Records:
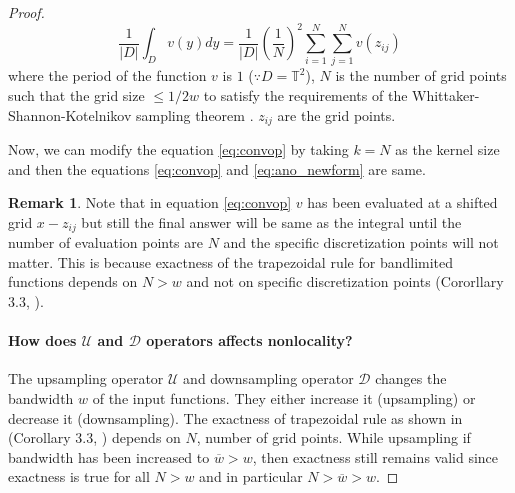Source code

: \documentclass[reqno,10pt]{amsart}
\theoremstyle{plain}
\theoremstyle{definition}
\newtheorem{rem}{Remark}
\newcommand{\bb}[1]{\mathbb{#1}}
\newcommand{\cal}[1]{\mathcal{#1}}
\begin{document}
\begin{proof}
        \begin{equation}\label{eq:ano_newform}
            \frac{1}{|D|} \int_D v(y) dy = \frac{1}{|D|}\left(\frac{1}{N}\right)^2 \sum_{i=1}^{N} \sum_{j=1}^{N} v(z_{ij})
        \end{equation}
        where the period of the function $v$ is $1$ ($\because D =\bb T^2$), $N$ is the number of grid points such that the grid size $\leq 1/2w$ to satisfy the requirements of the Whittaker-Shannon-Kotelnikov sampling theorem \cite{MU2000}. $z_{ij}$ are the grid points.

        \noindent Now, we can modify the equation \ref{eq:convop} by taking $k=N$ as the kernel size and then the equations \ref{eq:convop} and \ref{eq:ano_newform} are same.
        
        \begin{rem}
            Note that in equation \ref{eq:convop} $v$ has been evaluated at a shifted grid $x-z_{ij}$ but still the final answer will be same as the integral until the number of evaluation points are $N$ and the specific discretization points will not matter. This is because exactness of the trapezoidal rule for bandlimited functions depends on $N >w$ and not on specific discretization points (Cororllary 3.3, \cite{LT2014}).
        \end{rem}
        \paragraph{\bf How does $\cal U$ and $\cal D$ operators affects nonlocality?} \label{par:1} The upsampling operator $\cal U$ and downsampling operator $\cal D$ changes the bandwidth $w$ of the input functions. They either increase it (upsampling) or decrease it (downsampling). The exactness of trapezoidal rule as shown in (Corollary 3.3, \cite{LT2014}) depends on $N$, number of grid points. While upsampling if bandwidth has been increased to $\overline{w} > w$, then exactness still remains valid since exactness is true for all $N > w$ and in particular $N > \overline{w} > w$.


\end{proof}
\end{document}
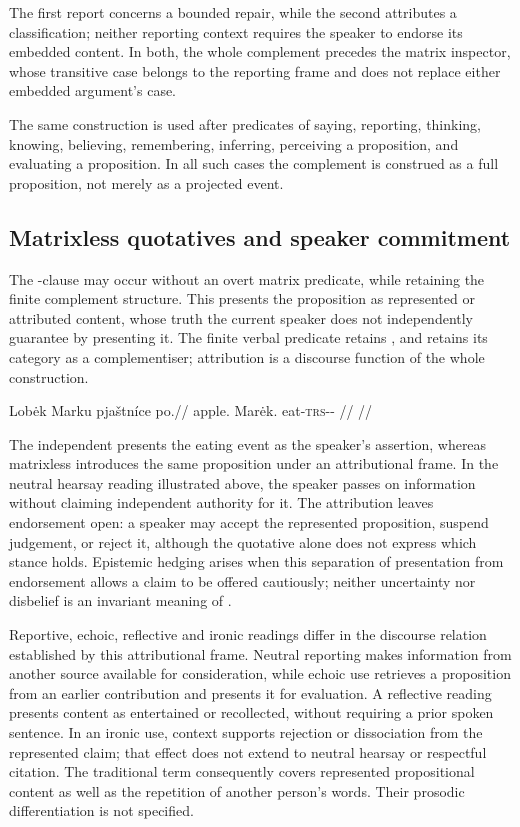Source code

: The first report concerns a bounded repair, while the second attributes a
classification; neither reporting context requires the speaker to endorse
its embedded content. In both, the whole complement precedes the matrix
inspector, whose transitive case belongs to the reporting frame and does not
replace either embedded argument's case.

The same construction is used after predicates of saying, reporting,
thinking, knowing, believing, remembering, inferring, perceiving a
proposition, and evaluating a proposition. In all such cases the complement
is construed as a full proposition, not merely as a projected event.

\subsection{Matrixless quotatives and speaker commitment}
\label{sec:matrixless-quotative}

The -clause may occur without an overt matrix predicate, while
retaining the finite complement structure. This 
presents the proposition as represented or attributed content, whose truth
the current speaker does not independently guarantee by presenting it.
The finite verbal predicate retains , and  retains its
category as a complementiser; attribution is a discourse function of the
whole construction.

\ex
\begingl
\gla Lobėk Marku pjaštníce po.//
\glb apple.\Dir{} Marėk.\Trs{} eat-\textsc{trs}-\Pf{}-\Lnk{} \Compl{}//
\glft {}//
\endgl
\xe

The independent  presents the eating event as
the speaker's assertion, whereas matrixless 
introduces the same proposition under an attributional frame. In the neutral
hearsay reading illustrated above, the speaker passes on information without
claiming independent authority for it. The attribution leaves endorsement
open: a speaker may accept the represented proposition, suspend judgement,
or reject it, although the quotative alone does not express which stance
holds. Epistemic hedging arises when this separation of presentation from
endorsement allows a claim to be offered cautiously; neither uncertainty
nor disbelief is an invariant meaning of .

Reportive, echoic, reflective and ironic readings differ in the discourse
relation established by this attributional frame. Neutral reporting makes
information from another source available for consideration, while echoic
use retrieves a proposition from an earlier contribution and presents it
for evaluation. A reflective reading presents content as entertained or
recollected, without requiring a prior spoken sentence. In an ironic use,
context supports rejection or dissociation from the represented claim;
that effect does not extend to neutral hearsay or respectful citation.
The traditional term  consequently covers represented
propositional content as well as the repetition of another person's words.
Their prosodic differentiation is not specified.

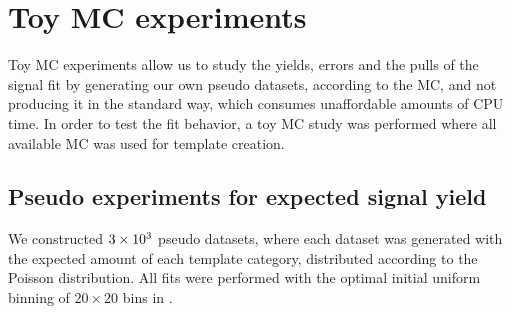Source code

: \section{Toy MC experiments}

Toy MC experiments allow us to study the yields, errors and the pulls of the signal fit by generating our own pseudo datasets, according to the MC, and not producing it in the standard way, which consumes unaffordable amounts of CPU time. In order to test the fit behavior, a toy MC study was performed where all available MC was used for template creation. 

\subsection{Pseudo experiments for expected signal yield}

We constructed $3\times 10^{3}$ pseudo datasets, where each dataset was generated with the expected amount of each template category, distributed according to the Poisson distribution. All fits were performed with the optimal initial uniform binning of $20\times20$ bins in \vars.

---

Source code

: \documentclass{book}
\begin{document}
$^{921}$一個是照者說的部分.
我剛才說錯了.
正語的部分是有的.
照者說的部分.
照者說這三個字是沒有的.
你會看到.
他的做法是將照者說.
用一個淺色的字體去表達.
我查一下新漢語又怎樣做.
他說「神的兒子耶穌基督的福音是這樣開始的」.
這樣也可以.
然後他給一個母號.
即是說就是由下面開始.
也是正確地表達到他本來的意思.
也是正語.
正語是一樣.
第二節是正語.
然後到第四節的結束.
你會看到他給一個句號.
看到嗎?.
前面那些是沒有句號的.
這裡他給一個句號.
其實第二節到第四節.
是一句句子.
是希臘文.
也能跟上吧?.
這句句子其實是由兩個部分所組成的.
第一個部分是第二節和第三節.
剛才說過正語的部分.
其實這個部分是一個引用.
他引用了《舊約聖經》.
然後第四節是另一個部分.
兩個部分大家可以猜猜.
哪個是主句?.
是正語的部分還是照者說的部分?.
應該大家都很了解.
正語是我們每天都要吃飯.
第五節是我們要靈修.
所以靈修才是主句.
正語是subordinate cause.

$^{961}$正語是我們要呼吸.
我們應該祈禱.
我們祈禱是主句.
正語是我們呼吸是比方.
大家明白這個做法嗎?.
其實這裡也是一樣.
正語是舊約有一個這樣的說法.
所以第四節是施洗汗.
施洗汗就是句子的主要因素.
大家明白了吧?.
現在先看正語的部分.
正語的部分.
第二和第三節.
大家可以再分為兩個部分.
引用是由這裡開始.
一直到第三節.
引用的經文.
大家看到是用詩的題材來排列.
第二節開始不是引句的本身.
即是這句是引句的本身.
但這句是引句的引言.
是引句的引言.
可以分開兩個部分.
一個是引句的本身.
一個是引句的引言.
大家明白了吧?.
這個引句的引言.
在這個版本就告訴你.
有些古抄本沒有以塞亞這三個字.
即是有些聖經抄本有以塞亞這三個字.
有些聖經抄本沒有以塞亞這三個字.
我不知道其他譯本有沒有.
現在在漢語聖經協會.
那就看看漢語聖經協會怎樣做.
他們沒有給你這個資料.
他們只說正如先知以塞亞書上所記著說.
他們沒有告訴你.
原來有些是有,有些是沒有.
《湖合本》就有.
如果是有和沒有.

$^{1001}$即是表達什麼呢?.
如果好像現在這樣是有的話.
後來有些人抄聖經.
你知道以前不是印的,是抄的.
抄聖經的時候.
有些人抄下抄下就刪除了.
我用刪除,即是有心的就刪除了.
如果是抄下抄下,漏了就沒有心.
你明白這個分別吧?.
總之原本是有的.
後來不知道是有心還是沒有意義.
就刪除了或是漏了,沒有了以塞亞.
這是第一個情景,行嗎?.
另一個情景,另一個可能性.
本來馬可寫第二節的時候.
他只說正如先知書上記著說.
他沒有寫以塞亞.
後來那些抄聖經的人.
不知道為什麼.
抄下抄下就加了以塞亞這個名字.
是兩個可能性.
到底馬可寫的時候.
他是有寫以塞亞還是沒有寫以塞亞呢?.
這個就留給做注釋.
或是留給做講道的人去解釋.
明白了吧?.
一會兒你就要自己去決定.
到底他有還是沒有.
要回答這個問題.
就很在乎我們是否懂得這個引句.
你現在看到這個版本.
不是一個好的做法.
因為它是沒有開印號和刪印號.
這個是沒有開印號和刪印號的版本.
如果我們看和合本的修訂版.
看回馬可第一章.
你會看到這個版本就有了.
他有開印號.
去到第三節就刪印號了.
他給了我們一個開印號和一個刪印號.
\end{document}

What you will do:
Scan the entries above for the word "without" and collect each line holding it.

Finished task:
The -clause may occur without an overt matrix predicate, while
hearsay reading illustrated above, the speaker passes on information without
recollected, without requiring a prior spoken sentence. In an ironic use,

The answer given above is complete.